PROBLEM TO WORK ON.
In your copy, include no images and return each entry exactly as written.

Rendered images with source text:

────────────────────────────────────────

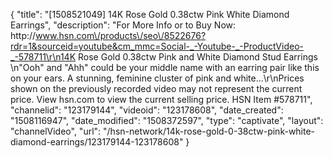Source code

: {
    "title": "[1508521049] 14K Rose Gold 0.38ctw Pink   White Diamond Earrings",
    "description": "For More Info or to Buy Now: http:\/\/www.hsn.com\/products\/seo\/8522676?rdr=1&sourceid=youtube&cm_mmc=Social-_-Youtube-_-ProductVideo-_-578711\r\n14K Rose Gold 0.38ctw Pink and White Diamond Stud Earrings \n\"Ooh\" and \"Ahh\" could be your middle name with an earring pair like this on your ears. A stunning, feminine cluster of pink and white...\r\nPrices shown on the previously recorded video may not represent the current price.  View hsn.com to view the current selling price. HSN Item #578711",
    "channelid": "123179144",
    "videoid": "123178608",
    "date_created": "1508116947",
    "date_modified": "1508372597",
    "type": "captivate",
    "layout": "channelVideo",
    "url": "\/hsn-network\/14k-rose-gold-0-38ctw-pink-white-diamond-earrings\/123179144-123178608"
}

────────────────────────────────────────

ANSWER TO THE EXERCISE.
Source code

: {
    "title": "[1508521049] 14K Rose Gold 0.38ctw Pink   White Diamond Earrings",
    "description": "For More Info or to Buy Now: http:\/\/www.hsn.com\/products\/seo\/8522676?rdr=1&sourceid=youtube&cm_mmc=Social-_-Youtube-_-ProductVideo-_-578711\r\n14K Rose Gold 0.38ctw Pink and White Diamond Stud Earrings \n\"Ooh\" and \"Ahh\" could be your middle name with an earring pair like this on your ears. A stunning, feminine cluster of pink and white...\r\nPrices shown on the previously recorded video may not represent the current price.  View hsn.com to view the current selling price. HSN Item #578711",
    "channelid": "123179144",
    "videoid": "123178608",
    "date_created": "1508116947",
    "date_modified": "1508372597",
    "type": "captivate",
    "layout": "channelVideo",
    "url": "\/hsn-network\/14k-rose-gold-0-38ctw-pink-white-diamond-earrings\/123179144-123178608"
}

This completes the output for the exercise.